At the dog park this past weekend and overheard a conversation between a person talking loudly on her phone earpiece. At first I thought she was talking to herself, you’ve seen this before. Anyhow, she was talking about her dog getting an STD. Immediately I’m calling my dog so we can leave the park, quick. I had never heard of a dogs giving each other STD’s, so as soon as I got home I looked it up… she was right and I’m glad we left the park. Here’s what I found…
What is Canine Brucellosis
Canine Brucellosis is a bacterial infection and highly contagious between dogs. This bacterial infection is spread through bodily fluids (urine, blood, semen) which is either sniffed, licking and through sexual transmission.
With summer approaching, and people visiting breeders and shelters to adopt, be mindful that you should always wash your hands after handling any newborn puppy. Not trying to scare anyone, but the research we’ve found suggests practicing good hygiene (wearing gloves, washing hands,etc) after a visit to a shelter or breeder that has had newborn puppies. Or if you’ve come into contact with a dog that has sure symptoms of Brucellosis.
Symptoms of Canine Brucellosis
If your dog has Canine Brucellosis, they might be exhibiting one or more of the following symptoms:
- Difficulty walking|Back pain
- Weak newborn puppies
- Vaginal discharge
- Swollen lymph nodes
- Swollen testicles and skin inflammation around the scrotum
Both male and female dogs may also experience infertility, as well, the female may abort her litter or the litter will be stillborn or weak.
Brucellosis is a zoonotic disease, or a disease that can be transmitted from animals to humans.
What Treatment is Offered to Cure Canine Brucellosis?
Studies show that a dog infected with Canine Brucellosis is infected for life. There are antibiotics to control the infection but there is no treatment that can eliminate the bacteria.
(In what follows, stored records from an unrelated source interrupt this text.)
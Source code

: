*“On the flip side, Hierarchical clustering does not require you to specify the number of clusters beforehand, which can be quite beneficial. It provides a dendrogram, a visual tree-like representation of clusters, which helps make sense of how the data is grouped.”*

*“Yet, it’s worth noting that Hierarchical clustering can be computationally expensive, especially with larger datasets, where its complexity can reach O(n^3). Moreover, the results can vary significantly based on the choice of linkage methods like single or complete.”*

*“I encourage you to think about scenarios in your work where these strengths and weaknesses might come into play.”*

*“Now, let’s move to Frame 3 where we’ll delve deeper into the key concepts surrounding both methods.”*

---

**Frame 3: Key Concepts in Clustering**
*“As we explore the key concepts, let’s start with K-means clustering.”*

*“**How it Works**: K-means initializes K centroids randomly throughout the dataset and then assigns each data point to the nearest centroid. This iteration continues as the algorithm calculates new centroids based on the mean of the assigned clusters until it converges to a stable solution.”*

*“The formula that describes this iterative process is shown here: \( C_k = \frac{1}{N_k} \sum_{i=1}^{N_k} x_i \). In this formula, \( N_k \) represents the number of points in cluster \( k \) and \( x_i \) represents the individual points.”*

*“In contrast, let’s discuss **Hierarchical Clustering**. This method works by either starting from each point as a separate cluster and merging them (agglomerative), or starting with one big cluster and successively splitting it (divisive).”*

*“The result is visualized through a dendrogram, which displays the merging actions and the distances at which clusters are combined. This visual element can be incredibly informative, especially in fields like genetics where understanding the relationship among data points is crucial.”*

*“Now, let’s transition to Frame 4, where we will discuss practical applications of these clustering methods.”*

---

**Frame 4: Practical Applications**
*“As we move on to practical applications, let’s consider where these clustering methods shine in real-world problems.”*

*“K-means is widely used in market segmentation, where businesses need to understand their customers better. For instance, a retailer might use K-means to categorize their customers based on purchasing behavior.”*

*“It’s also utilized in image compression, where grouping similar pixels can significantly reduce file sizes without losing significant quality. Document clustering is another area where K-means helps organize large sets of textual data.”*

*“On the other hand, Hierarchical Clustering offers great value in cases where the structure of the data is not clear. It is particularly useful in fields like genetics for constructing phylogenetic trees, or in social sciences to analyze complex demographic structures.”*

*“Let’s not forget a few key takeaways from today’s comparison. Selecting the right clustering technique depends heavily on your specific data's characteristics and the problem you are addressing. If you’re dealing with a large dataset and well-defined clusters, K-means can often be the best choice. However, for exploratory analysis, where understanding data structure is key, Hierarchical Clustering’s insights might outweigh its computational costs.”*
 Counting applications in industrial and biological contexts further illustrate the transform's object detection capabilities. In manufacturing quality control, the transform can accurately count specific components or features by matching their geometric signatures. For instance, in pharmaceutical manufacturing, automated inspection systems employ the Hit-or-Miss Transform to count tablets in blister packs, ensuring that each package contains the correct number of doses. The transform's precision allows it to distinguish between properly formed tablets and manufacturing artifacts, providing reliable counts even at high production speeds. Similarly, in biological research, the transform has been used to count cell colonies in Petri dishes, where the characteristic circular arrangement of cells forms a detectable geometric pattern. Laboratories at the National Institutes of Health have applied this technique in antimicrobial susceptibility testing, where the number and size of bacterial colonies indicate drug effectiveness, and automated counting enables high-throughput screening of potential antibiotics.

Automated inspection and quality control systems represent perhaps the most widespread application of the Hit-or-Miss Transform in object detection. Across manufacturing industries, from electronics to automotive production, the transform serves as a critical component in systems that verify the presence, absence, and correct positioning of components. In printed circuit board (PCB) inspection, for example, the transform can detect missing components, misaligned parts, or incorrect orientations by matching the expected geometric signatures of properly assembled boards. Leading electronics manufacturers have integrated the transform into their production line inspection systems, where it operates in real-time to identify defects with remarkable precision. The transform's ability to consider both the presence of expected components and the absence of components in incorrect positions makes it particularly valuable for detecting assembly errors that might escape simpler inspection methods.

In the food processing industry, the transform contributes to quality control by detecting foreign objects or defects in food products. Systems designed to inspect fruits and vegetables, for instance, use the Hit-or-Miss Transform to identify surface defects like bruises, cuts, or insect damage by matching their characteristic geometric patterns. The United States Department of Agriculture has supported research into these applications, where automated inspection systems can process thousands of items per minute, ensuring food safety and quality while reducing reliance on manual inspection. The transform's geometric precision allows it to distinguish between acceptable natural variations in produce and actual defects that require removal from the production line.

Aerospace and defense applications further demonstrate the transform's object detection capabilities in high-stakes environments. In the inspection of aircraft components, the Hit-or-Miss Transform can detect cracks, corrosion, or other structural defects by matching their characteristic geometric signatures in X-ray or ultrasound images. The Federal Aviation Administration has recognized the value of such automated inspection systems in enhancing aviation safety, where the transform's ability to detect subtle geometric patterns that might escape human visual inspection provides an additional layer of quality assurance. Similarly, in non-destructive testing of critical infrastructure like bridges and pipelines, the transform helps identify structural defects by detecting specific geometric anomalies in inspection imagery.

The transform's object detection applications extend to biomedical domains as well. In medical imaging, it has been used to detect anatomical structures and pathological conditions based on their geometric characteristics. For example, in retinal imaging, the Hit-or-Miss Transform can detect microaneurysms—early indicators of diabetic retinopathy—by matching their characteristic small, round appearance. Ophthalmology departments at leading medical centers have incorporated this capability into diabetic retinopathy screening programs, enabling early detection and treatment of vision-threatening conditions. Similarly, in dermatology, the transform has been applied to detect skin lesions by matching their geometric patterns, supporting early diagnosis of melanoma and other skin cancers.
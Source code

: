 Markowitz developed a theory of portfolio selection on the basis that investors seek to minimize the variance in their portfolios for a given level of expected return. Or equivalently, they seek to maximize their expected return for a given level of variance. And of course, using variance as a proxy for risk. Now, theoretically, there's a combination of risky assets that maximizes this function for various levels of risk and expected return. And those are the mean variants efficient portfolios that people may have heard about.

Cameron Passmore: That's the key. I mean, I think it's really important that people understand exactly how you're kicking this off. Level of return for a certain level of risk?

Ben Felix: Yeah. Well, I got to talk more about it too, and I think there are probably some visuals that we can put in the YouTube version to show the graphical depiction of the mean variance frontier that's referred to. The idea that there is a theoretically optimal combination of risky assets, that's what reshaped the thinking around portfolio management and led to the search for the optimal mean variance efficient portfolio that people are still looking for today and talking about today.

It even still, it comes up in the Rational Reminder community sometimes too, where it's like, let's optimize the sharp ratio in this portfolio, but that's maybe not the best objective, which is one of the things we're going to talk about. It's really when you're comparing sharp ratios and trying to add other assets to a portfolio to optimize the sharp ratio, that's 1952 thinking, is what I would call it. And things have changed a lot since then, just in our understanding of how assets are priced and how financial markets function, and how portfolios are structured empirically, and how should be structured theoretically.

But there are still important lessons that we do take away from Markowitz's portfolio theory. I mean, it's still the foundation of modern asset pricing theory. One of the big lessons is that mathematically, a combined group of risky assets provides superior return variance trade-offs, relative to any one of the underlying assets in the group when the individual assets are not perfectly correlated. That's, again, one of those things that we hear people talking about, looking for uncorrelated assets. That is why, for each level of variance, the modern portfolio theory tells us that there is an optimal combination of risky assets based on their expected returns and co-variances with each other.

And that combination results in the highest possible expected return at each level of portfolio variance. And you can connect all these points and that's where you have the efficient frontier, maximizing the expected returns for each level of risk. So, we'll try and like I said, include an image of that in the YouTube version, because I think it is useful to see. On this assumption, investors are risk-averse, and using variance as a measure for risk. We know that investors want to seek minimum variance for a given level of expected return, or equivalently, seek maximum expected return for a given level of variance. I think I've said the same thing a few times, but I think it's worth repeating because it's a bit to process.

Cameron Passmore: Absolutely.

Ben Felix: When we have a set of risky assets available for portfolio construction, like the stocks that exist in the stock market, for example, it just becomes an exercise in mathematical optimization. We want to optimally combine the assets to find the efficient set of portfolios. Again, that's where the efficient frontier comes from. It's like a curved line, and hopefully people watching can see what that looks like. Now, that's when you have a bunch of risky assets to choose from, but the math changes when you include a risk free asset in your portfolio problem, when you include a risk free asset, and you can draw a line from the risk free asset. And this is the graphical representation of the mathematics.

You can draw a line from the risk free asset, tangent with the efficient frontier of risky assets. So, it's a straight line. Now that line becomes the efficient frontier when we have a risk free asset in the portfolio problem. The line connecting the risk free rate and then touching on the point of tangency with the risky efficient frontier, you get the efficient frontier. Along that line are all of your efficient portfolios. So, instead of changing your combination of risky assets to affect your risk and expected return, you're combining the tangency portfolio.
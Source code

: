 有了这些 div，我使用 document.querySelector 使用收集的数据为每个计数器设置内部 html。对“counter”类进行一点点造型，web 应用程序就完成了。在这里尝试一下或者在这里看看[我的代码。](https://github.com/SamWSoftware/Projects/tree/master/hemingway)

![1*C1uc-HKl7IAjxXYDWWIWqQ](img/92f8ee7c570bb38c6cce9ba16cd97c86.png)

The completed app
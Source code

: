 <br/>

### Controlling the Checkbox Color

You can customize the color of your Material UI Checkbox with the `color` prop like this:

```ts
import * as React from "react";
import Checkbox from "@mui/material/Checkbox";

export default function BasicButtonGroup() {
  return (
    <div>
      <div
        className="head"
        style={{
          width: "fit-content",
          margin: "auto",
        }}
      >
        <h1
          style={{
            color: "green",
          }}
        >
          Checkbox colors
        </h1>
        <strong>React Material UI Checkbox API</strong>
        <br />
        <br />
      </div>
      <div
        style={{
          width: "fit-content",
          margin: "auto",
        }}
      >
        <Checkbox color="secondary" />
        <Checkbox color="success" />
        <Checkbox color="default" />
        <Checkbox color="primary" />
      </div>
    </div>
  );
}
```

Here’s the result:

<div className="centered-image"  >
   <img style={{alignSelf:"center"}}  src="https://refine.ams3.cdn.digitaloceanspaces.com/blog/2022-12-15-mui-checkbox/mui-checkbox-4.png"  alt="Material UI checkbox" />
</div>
A dog that has been neutered or spayed will certainly decrease the transmission of the disease from dog to dog, or dog to owner.
There are two tests which can be administered to a dog to discover if they are indeed infected with B. canis. The first is the a blood test called RAST (Rapid Slide Agglutination Test). This test is mainly for dogs that are used for breeding or have had puppies accidentally. The other test is the AGID (Agar Gel Immunodiffusion) test. It is always best to consult your veterinarian if you believe your dog may have come into contact with another infected dog (or dog fluid/secretion).
Can Humans Get This Infection?
Yes. Most people who handle breeding dogs (male and female), newborn puppies, after-birth or fetuses should always be alert to proper hygiene. Always wear gloves, dispose of gloves properly and never tough your eyes or mouth until you have properly washed your hands.
One of the best ways to prevent your dog from getting this bacteria is to spay or neuter them. If you are breeding your dog it is always best to have your dogs tested completely. If you are using a stud service (vice-versa), always ask to see a current physical of the dog provided by a local veterinarian.